Records drawn from a dataset
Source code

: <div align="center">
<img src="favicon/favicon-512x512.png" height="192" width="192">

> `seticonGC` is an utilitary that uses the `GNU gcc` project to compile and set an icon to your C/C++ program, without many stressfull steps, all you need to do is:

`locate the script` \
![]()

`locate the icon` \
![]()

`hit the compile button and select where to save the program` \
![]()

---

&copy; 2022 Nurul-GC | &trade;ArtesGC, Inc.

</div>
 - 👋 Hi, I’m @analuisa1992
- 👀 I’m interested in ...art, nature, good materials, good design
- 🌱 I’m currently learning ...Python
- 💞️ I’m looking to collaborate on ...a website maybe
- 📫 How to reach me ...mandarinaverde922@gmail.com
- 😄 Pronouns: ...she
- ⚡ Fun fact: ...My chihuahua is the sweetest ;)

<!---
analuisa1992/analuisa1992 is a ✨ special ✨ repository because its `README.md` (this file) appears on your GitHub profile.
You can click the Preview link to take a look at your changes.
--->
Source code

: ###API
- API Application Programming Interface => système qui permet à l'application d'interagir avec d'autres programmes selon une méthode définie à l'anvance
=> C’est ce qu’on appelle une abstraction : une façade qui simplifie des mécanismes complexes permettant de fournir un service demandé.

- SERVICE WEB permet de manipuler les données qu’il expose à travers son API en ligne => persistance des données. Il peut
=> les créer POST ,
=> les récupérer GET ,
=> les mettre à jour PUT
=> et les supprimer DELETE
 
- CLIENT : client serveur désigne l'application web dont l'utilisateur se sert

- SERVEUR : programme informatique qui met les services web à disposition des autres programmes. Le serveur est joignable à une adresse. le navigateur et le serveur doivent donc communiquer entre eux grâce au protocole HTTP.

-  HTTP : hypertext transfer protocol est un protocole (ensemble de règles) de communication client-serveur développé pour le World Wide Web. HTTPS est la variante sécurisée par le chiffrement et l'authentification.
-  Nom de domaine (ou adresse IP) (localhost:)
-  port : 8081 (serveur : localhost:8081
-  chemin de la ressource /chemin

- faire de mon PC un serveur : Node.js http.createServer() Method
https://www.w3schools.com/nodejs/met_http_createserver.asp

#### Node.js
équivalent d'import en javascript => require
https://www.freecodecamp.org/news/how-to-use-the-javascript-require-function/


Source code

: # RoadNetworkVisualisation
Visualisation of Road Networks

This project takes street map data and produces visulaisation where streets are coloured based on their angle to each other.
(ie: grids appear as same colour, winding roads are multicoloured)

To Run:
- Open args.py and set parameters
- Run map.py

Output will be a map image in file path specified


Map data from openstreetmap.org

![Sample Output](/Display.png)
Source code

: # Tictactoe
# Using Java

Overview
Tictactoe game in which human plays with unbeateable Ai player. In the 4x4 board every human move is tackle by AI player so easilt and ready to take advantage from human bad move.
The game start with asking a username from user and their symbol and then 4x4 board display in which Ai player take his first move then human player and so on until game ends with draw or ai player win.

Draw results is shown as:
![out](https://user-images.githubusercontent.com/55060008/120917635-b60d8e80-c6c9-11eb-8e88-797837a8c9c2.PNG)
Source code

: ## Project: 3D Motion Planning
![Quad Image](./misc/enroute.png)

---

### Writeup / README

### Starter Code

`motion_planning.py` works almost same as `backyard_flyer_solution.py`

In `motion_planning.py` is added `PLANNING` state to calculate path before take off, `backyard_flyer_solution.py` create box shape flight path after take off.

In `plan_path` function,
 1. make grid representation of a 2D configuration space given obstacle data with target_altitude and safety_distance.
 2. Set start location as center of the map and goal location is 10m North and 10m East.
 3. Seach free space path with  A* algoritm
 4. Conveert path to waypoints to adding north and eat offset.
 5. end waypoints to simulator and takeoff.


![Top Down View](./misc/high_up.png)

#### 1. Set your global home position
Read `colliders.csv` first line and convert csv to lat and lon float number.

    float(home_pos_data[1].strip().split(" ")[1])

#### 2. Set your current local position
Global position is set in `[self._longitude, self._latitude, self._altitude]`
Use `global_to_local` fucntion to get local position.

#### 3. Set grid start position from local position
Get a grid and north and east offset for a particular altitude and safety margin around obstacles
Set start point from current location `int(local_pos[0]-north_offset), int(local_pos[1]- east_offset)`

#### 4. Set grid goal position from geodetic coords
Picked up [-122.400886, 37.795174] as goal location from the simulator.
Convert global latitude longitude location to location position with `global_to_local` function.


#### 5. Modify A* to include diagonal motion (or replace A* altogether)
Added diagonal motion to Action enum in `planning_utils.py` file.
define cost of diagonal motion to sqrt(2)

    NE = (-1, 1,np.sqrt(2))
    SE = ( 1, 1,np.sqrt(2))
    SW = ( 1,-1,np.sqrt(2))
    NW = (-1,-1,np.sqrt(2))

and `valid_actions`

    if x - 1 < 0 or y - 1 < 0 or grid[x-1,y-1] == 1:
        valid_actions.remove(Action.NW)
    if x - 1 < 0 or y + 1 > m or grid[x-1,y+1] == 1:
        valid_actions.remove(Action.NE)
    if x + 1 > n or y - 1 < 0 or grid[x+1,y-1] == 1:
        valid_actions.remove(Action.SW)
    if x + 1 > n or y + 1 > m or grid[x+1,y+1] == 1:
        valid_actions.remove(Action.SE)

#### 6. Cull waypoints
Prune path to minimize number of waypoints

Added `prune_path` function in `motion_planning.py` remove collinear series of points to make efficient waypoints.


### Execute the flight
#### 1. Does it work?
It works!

Work request: Please give an exact copy of the entries above, from the line with "#### 3. Set grid" down to the line with "NE = (-1, 1,np.sqrt(2))", inclusive, and nothing else.

Solution for this exercise:
#### 3. Set grid start position from local position
Get a grid and north and east offset for a particular altitude and safety margin around obstacles
Set start point from current location `int(local_pos[0]-north_offset), int(local_pos[1]- east_offset)`

#### 4. Set grid goal position from geodetic coords
Picked up [-122.400886, 37.795174] as goal location from the simulator.
Convert global latitude longitude location to location position with `global_to_local` function.


#### 5. Modify A* to include diagonal motion (or replace A* altogether)
Added diagonal motion to Action enum in `planning_utils.py` file.
define cost of diagonal motion to sqrt(2)

    NE = (-1, 1,np.sqrt(2))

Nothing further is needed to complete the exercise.